Il nuovo Steam Controller urla quando cade e la community impazzisce
Un easter egg nascosto nel controller di Valve riproduce il celebre grido del cinema usando i motori aptici come altoparlanti improvvisati
C'è un dettaglio nel nuovo Steam Controller di Valve che non compare in nessun manuale e che nessun comunicato stampa ha annunciato: se il controller cade, ogni tanto — non sempre — emette un grido. Un grido molto specifico, riconoscibilissimo per chi frequenta cinema e cultura pop: il Wilhelm scream, quel suono stock diventato una firma ironica di decenni di film e serie TV. La scoperta è circolata nelle ultime ore e ha scatenato una reazione a catena tipica dell'era dei social, trasformando un accessorio da gaming in un piccolo caso culturale.
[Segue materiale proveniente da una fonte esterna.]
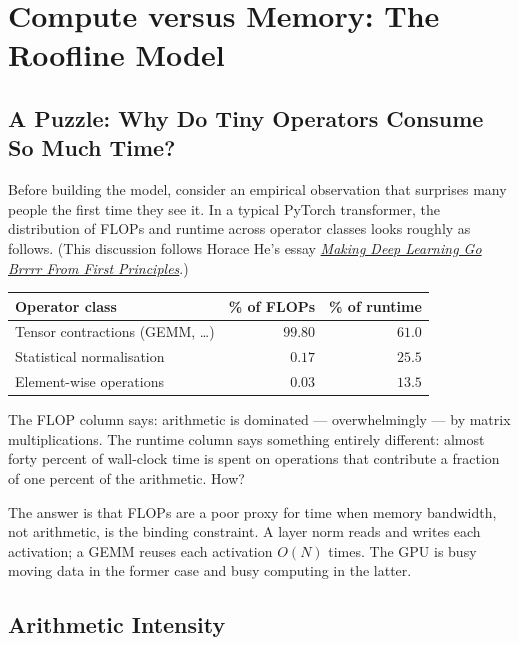 \documentclass[11pt,a4paper]{article}
\theoremstyle{definition}
\theoremstyle{remark}
\theoremstyle{plain}
\begin{document}
\section{Compute versus Memory: The Roofline Model}

\subsection{A Puzzle: Why Do Tiny Operators Consume So Much Time?}

Before building the model, consider an empirical observation that
surprises many people the first time they see it. In a typical
PyTorch transformer, the distribution of FLOPs and runtime across
operator classes looks roughly as follows. (This discussion follows
Horace He's essay \href{https://horace.io/brrr_intro.html}{\textit{Making
Deep Learning Go Brrrr From First Principles}}.)

\begin{center}
\renewcommand{\arraystretch}{1.25}
\begin{tabular}{@{}lrr@{}}
\toprule
\textbf{Operator class}       & \textbf{\% of FLOPs} & \textbf{\% of runtime} \\
\midrule
Tensor contractions (GEMM, \dots)   & $99.80$ & $61.0$ \\
Statistical normalisation           & $\phantom{0}0.17$ & $25.5$ \\
Element-wise operations             & $\phantom{0}0.03$ & $13.5$ \\
\bottomrule
\end{tabular}
\end{center}

The FLOP column says: arithmetic is dominated --- overwhelmingly ---
by matrix multiplications. The runtime column says something
entirely different: almost forty percent of wall-clock time is spent
on operations that contribute a fraction of one percent of the
arithmetic. How?

The answer is that FLOPs are a poor proxy for time when memory
bandwidth, not arithmetic, is the binding constraint. A layer norm
reads and writes each activation; a GEMM reuses each activation
$O(N)$ times. The GPU is busy moving data in the former case and
busy computing in the latter.

\subsection{Arithmetic Intensity}
\end{document}
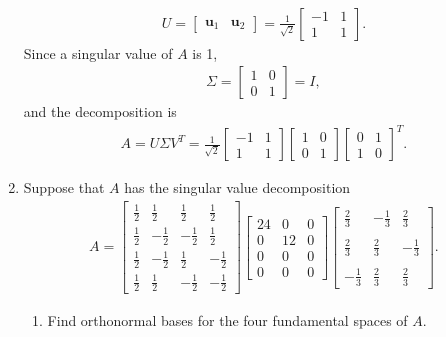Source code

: \documentclass{article}
\begin{document}
\begin{enumerate}
\begin{align*}
	\end{align*}
	\begin{align*}
	U=	\left[\begin{array}{ll}\mathbf{u}_1 &\mathbf{u}_2\end{array} \right]=\frac{1}{\sqrt{2}}\left[\begin{array}{ll} -1&1\\ 1&1\end{array}\right].
	\end{align*}
Since a singular value of $A$ is 1, 
	\begin{align*}
	\Sigma=\left[\begin{array}{ll} 1&0\\0&1\end{array}\right]=I,	
	\end{align*}
and the decomposition is
	\begin{align*}
	A=	U\Sigma V^T=\frac{1}{\sqrt{2}}\left[\begin{array}{ll} -1&1\\ 1&1\end{array}\right]\left[\begin{array}{ll} 1&0\\0&1\end{array}\right]\left[\begin{array}{ll} 0&1\\ 1&0\end{array}\right]^T.
	\end{align*}

\item
Suppose that $A$ has the singular value decomposition
	\begin{align*}
	A=\left[ \begin{array}{rrrr} \frac{1}{2}	&\frac{1}{2}&\frac{1}{2}&\frac{1}{2} \\ \frac{1}{2}&-\frac{1}{2}&-\frac{1}{2}&\frac{1}{2} \\ \frac{1}{2}&-\frac{1}{2}&\frac{1}{2}&-\frac{1}{2} \\ \frac{1}{2}&\frac{1}{2}&-\frac{1}{2}&-\frac{1}{2}\end{array}\right]\left[\begin{array}{lll} 24&0&0 \\ 0&12&0 \\ 0&0&0 \\ 0&0&0 \end{array}\right] \left[\begin{array}{rrr}\frac{2}{3} &-\frac{1}{3} & \frac{2}{3}\\ \\\frac{2}{3} & \frac{2}{3} & -\frac{1}{3} \\\\ -\frac{1}{3} & \frac{2}{3} & \frac{2}{3}\end{array}\right].
	\end{align*}
\begin{enumerate}
\item Find orthonormal bases for the four fundamental spaces of $A$.


\end{enumerate}
\end{enumerate}
\end{document}
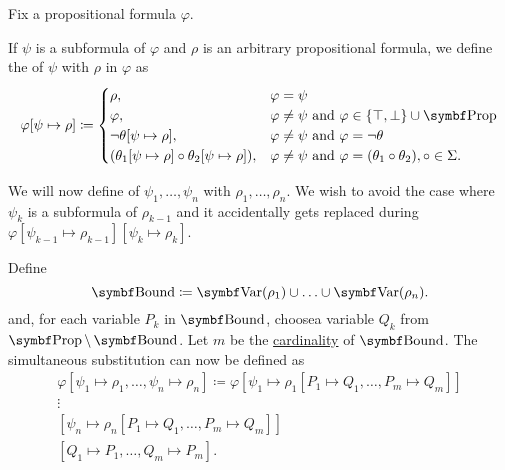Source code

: \begin{definition}\label{def:propositional_substition}
  Fix a propositional formula \( \varphi \).

  \begin{DefEnum}
     If \( \psi \) is a subformula of \( \varphi \) and \( \rho \) is an arbitrary propositional formula, we define the  of \( \psi \) with \( \rho \) in \( \varphi \) as
    \begin{equation*}
      \varphi[\psi \mapsto \rho] \coloneqq \begin{cases}
        \rho,                                                            &\varphi = \psi                                                                        \\
        \varphi,                                                         &\varphi \neq \psi \text{ and } \varphi \in \{ \top, \bot \} \cup \Bold{Prop}          \\
        \neg \theta[\psi \mapsto \rho],                                  &\varphi \neq \psi \text{ and } \varphi = \neg \theta                                  \\
        (\theta_1[\psi \mapsto \rho] \circ \theta_2[\psi \mapsto \rho]), &\varphi \neq \psi \text{ and } \varphi = (\theta_1 \circ \theta_2), \circ \in \Sigma.
      \end{cases}
    \end{equation*}

     We will now define  of \( \psi_1, \ldots, \psi_n \) with \( \rho_1, \ldots, \rho_n \). We wish to avoid the case where \( \psi_k \) is a subformula of \( \rho_{k-1} \) and it accidentally gets replaced during \( \varphi[\psi_{k-1} \mapsto \rho_{k-1}][\psi_k \mapsto \rho_k] \).

    Define
    \begin{equation*}
      \Cat{Bound} \coloneqq \Bold{Var}(\rho_1) \cup \ldots \cup \Bold{Var}(\rho_n).
    \end{equation*}
    and, for each variable \( P_k \) in \( \Cat{Bound} \), choose\AOC a variable \( Q_k \) from \( \Bold{Prop} \setminus \Bold{Bound} \). Let \( m \) be the \hyperref[def:cardinal]{cardinality} of \( \Bold{Bound} \). The simultaneous substitution can now be defined as
    \begin{align*}
      \varphi[\psi_1 \mapsto \rho_1, \ldots, \psi_n \mapsto \rho_n] \coloneqq \varphi
      [\psi_1 \mapsto \rho_1[P_1 \mapsto Q_1, \ldots, P_m \mapsto Q_m]] \\
      \vdots \hspace{3cm} \\
      [\psi_n \mapsto \rho_n[P_1 \mapsto Q_1, \ldots, P_m \mapsto Q_m]] \\
      [Q_1 \mapsto P_1, \ldots, Q_m \mapsto P_m].
    \end{align*}
  \end{DefEnum}
\end{definition}

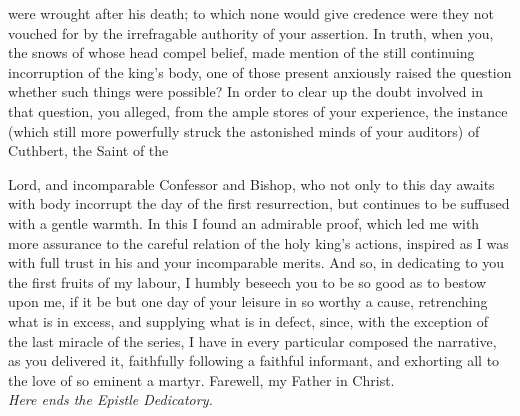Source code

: \documentclass[10pt]{book}
\begin{document}
\begin{paracol}{2}
were wrought after his death; to which none would give credence were they not vouched for by the irrefragable authority of your assertion. In truth, when you, the snows of whose head compel belief, made mention of the still continuing incorruption of the king's body, one of those present anxiously raised the question whether such things were possible? In order to clear up the doubt involved in that question, you alleged, from the ample stores of your experience, the instance (which still more powerfully struck the astonished minds of your auditors) of Cuthbert, the Saint of the

\end{paracol}

\vspace{-\parskip}
Lord, and incomparable Confessor and Bishop, who not only to this day awaits with body incorrupt the day of the first resurrection, but continues to be suffused with a gentle warmth. In this I found an admirable proof, which led me with more assurance to the careful relation of the holy king's actions, inspired as I was with full trust in his and your incomparable merits. And so, in dedicating to you the first fruits of my labour, I humbly beseech you to be so good as to bestow upon me, if it be but one day of your leisure in so worthy a cause, retrenching what is in excess, and supplying what is in defect, since, with the exception of the last miracle of the series, I have in every particular composed the narrative, as you delivered it, faithfully following a faithful informant, and exhorting all to the love of so eminent a martyr. Farewell, my Father in Christ.\\{\phantom{ }\hfill\fontsize{8}{10} \selectfont\emph{Here ends the Epistle Dedicatory.}\hfill}

\cleardoublepage
\end{document}
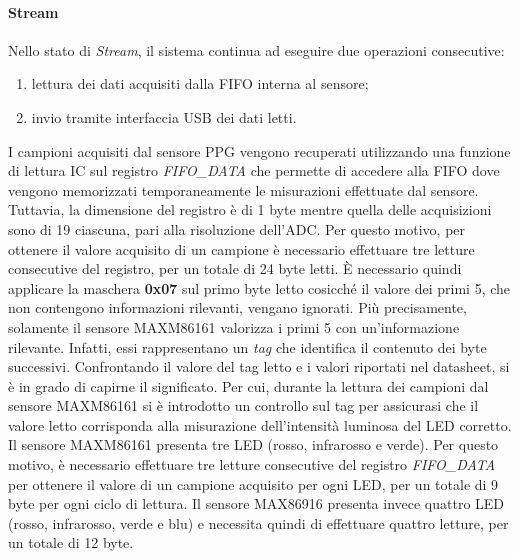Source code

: \paragraph{Stream}
Nello stato di \textit{Stream}, il sistema continua ad eseguire due operazioni consecutive:
\begin{enumerate}
	\item lettura dei dati acquisiti dalla FIFO interna al sensore;
	\item invio tramite interfaccia USB dei dati letti.
\end{enumerate}
I campioni acquisiti dal sensore PPG vengono recuperati utilizzando una funzione di lettura IC  sul registro \textit{FIFO\_DATA} che permette di accedere alla FIFO dove vengono memorizzati temporaneamente le misurazioni effettuate dal sensore. Tuttavia, la dimensione del registro è di 1 byte mentre quella delle acquisizioni sono di \SI{19}{\bit} ciascuna, pari alla risoluzione dell'ADC. Per questo motivo, per ottenere il valore acquisito di un campione è necessario effettuare tre letture consecutive del registro, per un totale di 24 byte letti. \`E necessario quindi applicare la maschera \textbf{0x07} sul primo byte letto cosicché il valore dei primi \SI{5}{\bit}, che non contengono informazioni rilevanti, vengano ignorati. Più precisamente, solamente il sensore MAXM86161 valorizza i primi \SI{5}{\bit} con un'informazione rilevante. Infatti, essi rappresentano un \textit{tag} che identifica il contenuto dei byte successivi. Confrontando il valore del tag letto e i valori riportati nel datasheet, si è in grado di capirne il significato. Per cui, durante la lettura dei campioni dal sensore MAXM86161 si è introdotto un controllo sul tag per assicurasi che il valore letto corrisponda alla misurazione dell'intensità luminosa del LED corretto. Il sensore MAXM86161 presenta tre LED (rosso, infrarosso e verde). Per questo motivo, è necessario effettuare tre letture consecutive del registro \textit{FIFO\_DATA} per ottenere il valore di un campione acquisito per ogni LED, per un totale di 9 byte per ogni ciclo di lettura. Il sensore MAX86916 presenta invece quattro LED (rosso, infrarosso, verde e blu) e necessita quindi di effettuare quattro letture, per un totale di 12 byte.

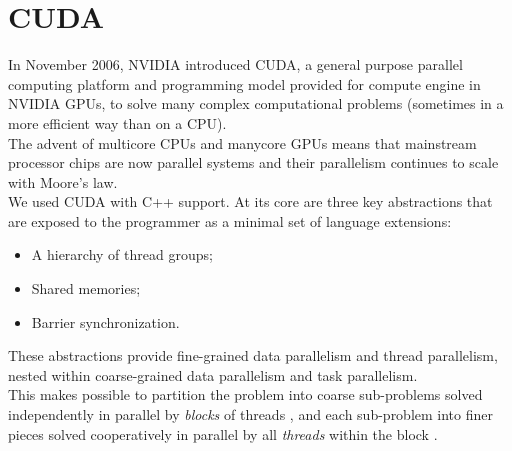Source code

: \section{CUDA}
	In November 2006, NVIDIA introduced CUDA, a general purpose parallel computing platform and programming model provided for compute engine in NVIDIA GPUs, to solve many complex computational problems (sometimes in a more efficient way than on a CPU).\\
	
	The advent of multicore CPUs and manycore GPUs means that mainstream processor chips are now parallel systems and their parallelism continues to scale with Moore's law.\\
	We used CUDA with C++ support.
	At its core are three key abstractions that are exposed to the programmer as a minimal
	set of language extensions:
	\begin{itemize}
		\item A hierarchy of thread groups;
		
		\item Shared memories;
		
		\item Barrier synchronization.
	\end{itemize} 
	
	These abstractions provide fine-grained data parallelism and thread parallelism, nested within coarse-grained data parallelism and task parallelism.\\
	This makes possible to partition the problem into coarse sub-problems \textendash solved independently in parallel by \textit{blocks} of threads \textendash, and each sub-problem into finer pieces \textendash solved cooperatively in parallel by all \textit{threads} within the block \textendash.
	
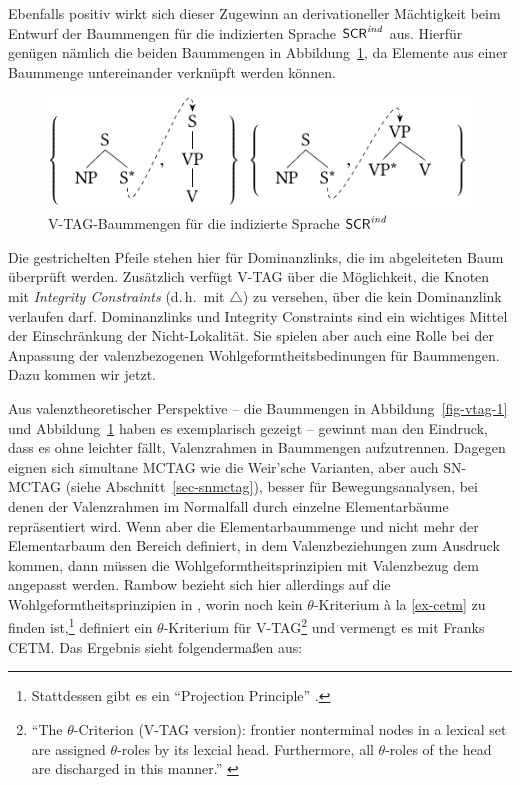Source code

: Ebenfalls positiv wirkt sich dieser Zugewinn an derivationeller Mächtigkeit beim Entwurf der Baummengen für die indizierten Sprache $\mathsf{SCR}^{\mathit{ind}}$ aus. Hierfür genügen nämlich die beiden Baummengen in Abbildung~\ref{fig-vtag-2}, da Elemente aus einer Baummenge untereinander verknüpft werden können.  
\begin{figure} 
\centering
\includegraphics{graphics/abb67.pdf}
\caption{V-TAG-Baummengen für die indizierte Sprache $\mathsf{SCR}^{\mathit{ind}}$\label{fig-vtag-2}}
\end{figure}
Die gestrichelten Pfeile stehen hier für Dominanzlinks, die im abgeleiteten Baum überprüft werden. Zusätzlich verfügt V-TAG über die Möglichkeit, die Knoten mit {\it Integrity Constraints} (d.\,h.\ mit $\bigtriangleup$) zu versehen, über die kein Dominanzlink verlaufen darf. Dominanzlinks und Integrity Constraints sind ein wichtiges Mittel der Einschränkung der Nicht-Lokalität. Sie spielen aber auch eine Rolle bei der Anpassung der valenzbezogenen Wohlgeformtheitsbedinungen für Baummengen. Dazu kommen wir jetzt. 

Aus valenztheoretischer Perspektive -- die Baummengen in Abbildung~\ref{fig-vtag-1} und Abbildung~\ref{fig-vtag-2} haben es exemplarisch gezeigt -- gewinnt man den Eindruck, dass es ohne  leichter fällt, Valenzrahmen in Baummengen aufzutrennen. Dagegen eignen sich simultane MCTAG wie die Weir'sche Varianten, aber auch SN-MCTAG (siehe Abschnitt~\ref{sec-snmctag}), besser für Bewegungsanalysen, bei denen der Valenzrahmen im Normalfall durch einzelne Elementarbäume repräsentiert wird. Wenn aber die Elementarbaummenge und nicht mehr der Elementarbaum den Bereich definiert, in dem Valenzbeziehungen zum Ausdruck kommen, dann müssen die Wohlgeformtheitsprinzipien mit Valenzbezug dem angepasst werden. Rambow bezieht sich hier allerdings auf die Wohlgeformtheitsprinzipien in \cite{Frank:92}, worin noch kein $\theta$-Kriterium \`a la \ref{ex-cetm} zu finden ist,\footnote{Stattdessen gibt es ein "`Projection Principle"' \citep[56]{Frank:92}.} definiert ein $\theta$-Kriterium für V-TAG\footnote{"`The $\theta$-Criterion (V-TAG version): frontier nonterminal nodes in a lexical set are assigned $\theta$-roles by its lexcial head. Furthermore, all $\theta$-roles of the head are discharged in this manner."' \citep[148]{Rambow:94}} und vermengt es mit Franks CETM. Das Ergebnis sieht folgenderma\ss en aus:
    
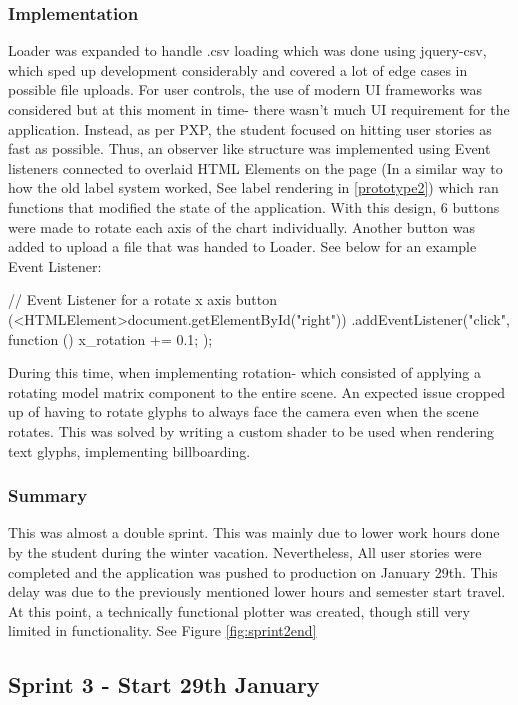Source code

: \subsubsection{Implementation}
Loader was expanded to handle .csv loading which was done using jquery-csv, which sped up development considerably and covered a lot of edge cases in possible file uploads. For user controls, the use of modern UI frameworks was considered but at this moment in time- there wasn't much UI requirement for the application. Instead, as per PXP, the student focused on hitting user stories as fast as possible. Thus, an observer like structure was implemented using Event listeners connected to overlaid HTML Elements on the page (In a similar way to how the old label system worked, See label rendering in \ref{prototype2}) which ran functions that modified the state of the application. With this design, 6 buttons were made to rotate each axis of the chart individually. Another button was added to upload a file that was handed to Loader. See below for an example Event Listener:

\begin{code}
    // Event Listener for a rotate x axis button
    (<HTMLElement>document.getElementById("right"))
    .addEventListener("click", function () {
            x_rotation += 0.1;
        });
\end{code}

During this time, when implementing rotation- which consisted of applying a rotating model matrix component to the entire scene. An expected issue cropped up of having to rotate glyphs to always face the camera even when the scene rotates. This was solved by writing a custom shader to be used when rendering text glyphs, implementing billboarding.

\subsubsection{Summary}
This was almost a double sprint. This was mainly due to lower work hours done by the student during the winter vacation. Nevertheless, All user stories were completed and the application was pushed to production on January 29th. This delay was due to the previously mentioned lower hours and semester start travel. At this point, a technically functional plotter was created, though still very limited in functionality. See Figure \ref{fig:sprint2end}

\subsection{Sprint 3 - Start 29th January}
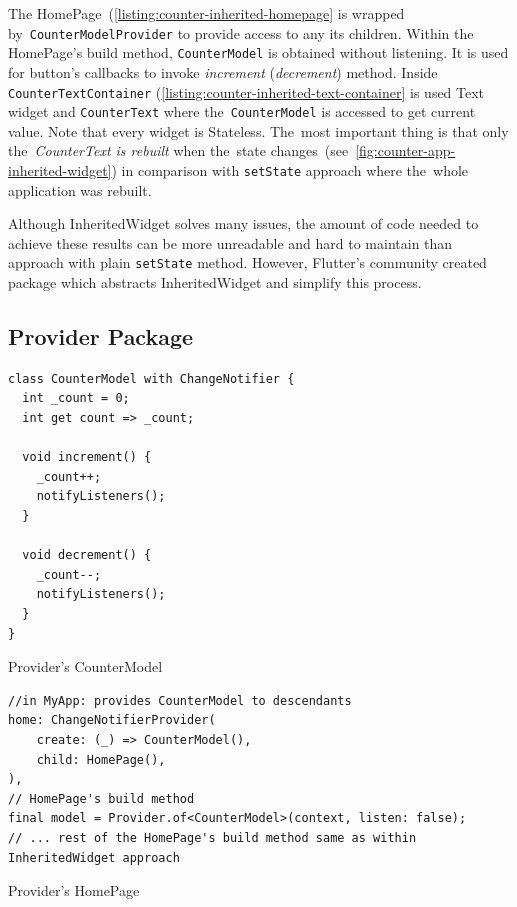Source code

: The HomePage~(\cref{listing:counter-inherited-homepage} is wrapped by~\verb|CounterModelProvider| to provide access to any its children. Within the HomePage's build method, \verb|CounterModel| is obtained without listening. It is used for button's callbacks to invoke \textit{increment} (\textit{decrement}) method. Inside \verb|CounterTextContainer| (\cref{listing:counter-inherited-text-container} is used Text widget and \verb|CounterText| where the~\verb|CounterModel| is accessed to get current value. Note that every widget is Stateless. The~most important thing is that only the~\textit{CounterText is rebuilt} when the~state changes~(see~\cref{fig:counter-app-inherited-widget}) in comparison with \verb|setState| approach where the~whole application was rebuilt.

Although InheritedWidget solves many issues, the amount of code needed to achieve these results can be more unreadable and hard to maintain than approach with plain \verb|setState| method. However, Flutter's community created package which abstracts InheritedWidget and simplify this process. 
\subsection{Provider Package}

\begin{listing}[ht]
\begin{verbatim}
class CounterModel with ChangeNotifier {
  int _count = 0;
  int get count => _count;

  void increment() {
    _count++;
    notifyListeners();
  }

  void decrement() {
    _count--;
    notifyListeners();
  }
}
\end{verbatim}
\caption{Provider's CounterModel}
\label{listing:counter-provider-model}
\end{listing}

\begin{listing}[ht]
\begin{verbatim}
//in MyApp: provides CounterModel to descendants
home: ChangeNotifierProvider(
    create: (_) => CounterModel(),
    child: HomePage(),
),
// HomePage's build method
final model = Provider.of<CounterModel>(context, listen: false);
// ... rest of the HomePage's build method same as within InheritedWidget approach
\end{verbatim}
\caption{Provider's HomePage}
\label{listing:counter-provider-home-page}
\end{listing}

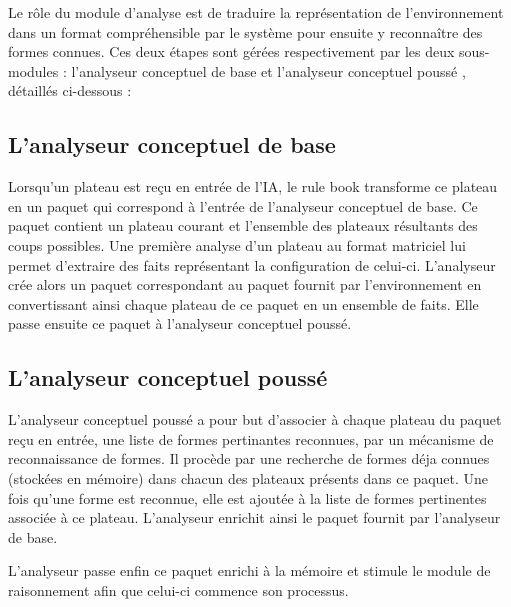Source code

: Le rôle du module d'analyse est de traduire la représentation de l'environnement dans un format compréhensible par le système pour ensuite y reconnaître des formes connues. Ces deux étapes sont gérées respectivement par les deux sous-modules : \og l'analyseur conceptuel de base \fg{} et \og l'analyseur conceptuel poussé \fg{}, détaillés ci-dessous :
\subsection{L'analyseur conceptuel de base}\label{def:analyseur de base}
Lorsqu'un plateau est reçu en entrée de l'IA, le \og rule book \fg{} transforme ce plateau en un paquet qui correspond à l'entrée de l'analyseur conceptuel de base. Ce paquet contient un plateau courant et l'ensemble des plateaux résultants des coups possibles. Une première analyse d'un plateau au format matriciel lui permet d'extraire des faits représentant la configuration de celui-ci. L'analyseur crée alors un paquet correspondant au paquet fournit par l'environnement en convertissant ainsi chaque plateau de ce paquet en un ensemble de faits. Elle passe ensuite ce paquet à l'analyseur conceptuel poussé. 
\subsection{L'analyseur conceptuel poussé}\label{def:analyseur pousse}
L'analyseur conceptuel poussé a pour but d'associer à chaque plateau du paquet reçu en entrée, une liste de formes pertinantes reconnues, par un mécanisme de reconnaissance de formes. Il procède par une recherche de formes déja connues (stockées en mémoire) dans chacun des plateaux présents dans ce paquet. Une fois qu'une forme est reconnue, elle est ajoutée à la liste de formes pertinentes associée à ce plateau. L'analyseur enrichit ainsi le paquet fournit par l'analyseur de base.

L'analyseur passe enfin ce paquet enrichi à la mémoire et stimule le module de raisonnement afin que celui-ci commence son processus.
Nato su Reddit, confermato dalla folla
La scoperta è partita da un post su Reddit: un video di due secondi, lo scetticismo iniziale degli utenti, poi la replicazione collettiva del test. Nel giro di poche ore la notizia ha raggiunto le principali testate di settore, con redattori e lettori che si sono messi a far cadere il controller per verificare di persona. Il risultato è un easter egg — termine con cui nel mondo tech si indicano i contenuti segreti nascosti dai programmatori — tanto semplice quanto perfetto per diventare virale: basta accendere il controller, lasciarlo cadere, e a volte arriva quel grido inconfondibile. Anche senza che il dispositivo sia collegato al PC.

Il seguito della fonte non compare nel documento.